For Oprah Winfrey, bearing witness to one of Tina Turner’s frenetic, high-octane performances was nothing short of a spiritual experience.
“Each electrifying swing of her miniskirt, every slide of her 3-inch Manolos across the stage, sends a message: I am here. I have triumphed. I will not be broken,” Winfrey said.
A powerhouse singer capable of squeezing every possible emotion out of songs such as “Proud Mary,” “River Deep, Mountain High” and “What’s Love Got to Do With It,” Turner died Wednesday at her home in Küsnacht, near Zurich, Switzerland.
Turner’s death was announced in a statement from her manager, Bernard Doherty, who said she died following a long illness. She was 83.
“Even after the countless awards, the 180 million album sales, the record-breaking tours, and unforgettable acting roles, Tina will be remembered most through the sheer joy of her music,” Max Lousada, chief executive of recorded music for Warner Music Group, said in a statement. “So powerful is her extraordinary, universal appeal that there is no doubt she will continue to influence generations to come. She stands as the epitome of artistic self-empowerment.”

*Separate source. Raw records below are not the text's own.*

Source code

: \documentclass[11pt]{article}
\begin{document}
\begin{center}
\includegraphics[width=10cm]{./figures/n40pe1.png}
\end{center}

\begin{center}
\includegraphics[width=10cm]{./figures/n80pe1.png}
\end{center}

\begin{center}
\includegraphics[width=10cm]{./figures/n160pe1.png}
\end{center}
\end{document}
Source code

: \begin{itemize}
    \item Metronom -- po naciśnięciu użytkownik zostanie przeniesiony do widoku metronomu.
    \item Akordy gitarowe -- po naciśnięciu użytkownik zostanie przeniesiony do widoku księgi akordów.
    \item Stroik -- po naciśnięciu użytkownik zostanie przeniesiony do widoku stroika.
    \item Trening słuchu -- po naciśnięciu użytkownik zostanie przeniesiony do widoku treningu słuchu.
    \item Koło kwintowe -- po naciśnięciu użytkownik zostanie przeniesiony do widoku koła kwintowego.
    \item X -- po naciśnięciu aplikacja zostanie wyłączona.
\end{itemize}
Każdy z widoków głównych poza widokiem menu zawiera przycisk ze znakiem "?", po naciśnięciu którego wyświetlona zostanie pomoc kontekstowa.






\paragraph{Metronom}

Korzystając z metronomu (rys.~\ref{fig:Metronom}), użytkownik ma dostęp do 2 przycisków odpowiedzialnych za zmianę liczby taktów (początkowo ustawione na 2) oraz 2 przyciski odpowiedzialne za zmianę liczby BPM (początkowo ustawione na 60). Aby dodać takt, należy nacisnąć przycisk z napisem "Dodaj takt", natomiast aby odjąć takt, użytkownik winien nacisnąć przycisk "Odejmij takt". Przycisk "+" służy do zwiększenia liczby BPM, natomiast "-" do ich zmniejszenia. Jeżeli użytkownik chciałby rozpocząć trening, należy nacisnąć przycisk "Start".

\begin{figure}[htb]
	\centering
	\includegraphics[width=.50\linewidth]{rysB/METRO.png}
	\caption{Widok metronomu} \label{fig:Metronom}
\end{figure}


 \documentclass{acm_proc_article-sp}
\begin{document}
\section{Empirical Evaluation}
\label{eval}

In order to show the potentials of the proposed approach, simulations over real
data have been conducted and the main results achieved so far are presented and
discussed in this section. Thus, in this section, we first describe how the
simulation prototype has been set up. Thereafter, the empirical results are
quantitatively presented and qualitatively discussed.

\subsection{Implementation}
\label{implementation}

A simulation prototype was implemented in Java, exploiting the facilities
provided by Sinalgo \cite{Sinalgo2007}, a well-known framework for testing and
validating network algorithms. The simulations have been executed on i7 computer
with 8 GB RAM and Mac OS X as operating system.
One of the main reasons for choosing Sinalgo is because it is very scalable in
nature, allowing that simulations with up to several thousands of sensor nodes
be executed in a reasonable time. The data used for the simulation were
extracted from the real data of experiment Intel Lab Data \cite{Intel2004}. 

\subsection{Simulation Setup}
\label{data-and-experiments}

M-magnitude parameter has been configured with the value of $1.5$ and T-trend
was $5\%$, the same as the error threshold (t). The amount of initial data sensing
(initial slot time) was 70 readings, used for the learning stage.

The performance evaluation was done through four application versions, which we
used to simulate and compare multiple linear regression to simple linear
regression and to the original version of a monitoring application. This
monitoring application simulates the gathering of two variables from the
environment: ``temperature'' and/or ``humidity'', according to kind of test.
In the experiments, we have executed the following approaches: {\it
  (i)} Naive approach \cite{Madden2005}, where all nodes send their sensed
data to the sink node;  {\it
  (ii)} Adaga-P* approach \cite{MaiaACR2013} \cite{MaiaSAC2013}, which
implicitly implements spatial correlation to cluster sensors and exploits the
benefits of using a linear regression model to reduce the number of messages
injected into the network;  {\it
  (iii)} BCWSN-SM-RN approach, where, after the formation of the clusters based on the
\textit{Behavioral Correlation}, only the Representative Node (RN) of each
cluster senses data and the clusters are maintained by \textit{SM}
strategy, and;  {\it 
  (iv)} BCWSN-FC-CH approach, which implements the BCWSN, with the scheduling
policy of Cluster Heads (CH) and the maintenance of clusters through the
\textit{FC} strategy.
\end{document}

The Grammy-winning vocalist overcame an abusive marriage and decades of adversity before being fully embraced as a rock ’n’ roll original who exuded a raw sensuality with her commanding yet soulful voice, million-dollar legs and iconic hair.
Though she ignited her own blazing legacy in the recording studio and concert halls around the world, Turner’s personal and professional history are inextricably linked to that of her late ex-husband, Ike Turner. Her transformation into a superstar eventually eclipsed the revered and reviled Ike, who was a highly regarded talent scout, guitarist, pianist and record producer long before he discovered Tina when she was just 18.
“One evening when the drummer gave my sister the mic, I took it,” she recalled in 2005. “I could do B.B. King songs with all the emotion. Ike said, ‘Girl, I didn’t know you could sing,’ and I was so happy, because he was bigger than life. That’s when I knew I wanted to be an entertainer.”
Born Anna Mae Bullock, she changed her name to Tina at Ike’s behest and allowed him to shape her live-wire stage persona — renaming his band the Ike & Tina Turner Revue. They were married in 1962, two years after the birth of their son Ronald.
The duo rose to fame with their first single, “A Fool in Love,” which reached No. 2 on the R&B charts in 1960. They scored numerous hits in the years to follow, including “Poor Fool,” “It’s Gonna Work Out Fine,” “Proud Mary,” “I Want to Take You Higher,” “Nutbush City Limits” and “River Deep, Mountain High.”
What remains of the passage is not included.